• **Your goal**: Exactly as they stand, give the records below again, with no images.

*** Opening Material provided ***

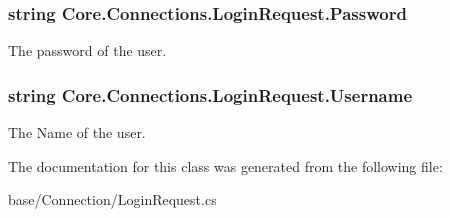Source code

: \subsubsection[{Password}]{\setlength{\rightskip}{0pt plus 5cm}string Core.\+Connections.\+Login\+Request.\+Password}\label{classCore_1_1Connections_1_1LoginRequest_af3a2a4f734dcca3404687bfb8844b2ee}


The password of the user. 

\hypertarget{classCore_1_1Connections_1_1LoginRequest_aead391392278a11f91e5570e44942f91}{}
\subsubsection[{Username}]{\setlength{\rightskip}{0pt plus 5cm}string Core.\+Connections.\+Login\+Request.\+Username}\label{classCore_1_1Connections_1_1LoginRequest_aead391392278a11f91e5570e44942f91}


The Name of the user. 



The documentation for this class was generated from the following file\+:\begin{DoxyCompactItemize}
\item 
base/\+Connection/Login\+Request.\+cs\end{DoxyCompactItemize}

*** Closing Material provided ***

• **Result for this exercise**:
Source code

: \subsubsection[{Password}]{\setlength{\rightskip}{0pt plus 5cm}string Core.\+Connections.\+Login\+Request.\+Password}\label{classCore_1_1Connections_1_1LoginRequest_af3a2a4f734dcca3404687bfb8844b2ee}


The password of the user. 

\hypertarget{classCore_1_1Connections_1_1LoginRequest_aead391392278a11f91e5570e44942f91}{}
\subsubsection[{Username}]{\setlength{\rightskip}{0pt plus 5cm}string Core.\+Connections.\+Login\+Request.\+Username}\label{classCore_1_1Connections_1_1LoginRequest_aead391392278a11f91e5570e44942f91}


The Name of the user. 



The documentation for this class was generated from the following file\+:\begin{DoxyCompactItemize}
\item 
base/\+Connection/Login\+Request.\+cs\end{DoxyCompactItemize}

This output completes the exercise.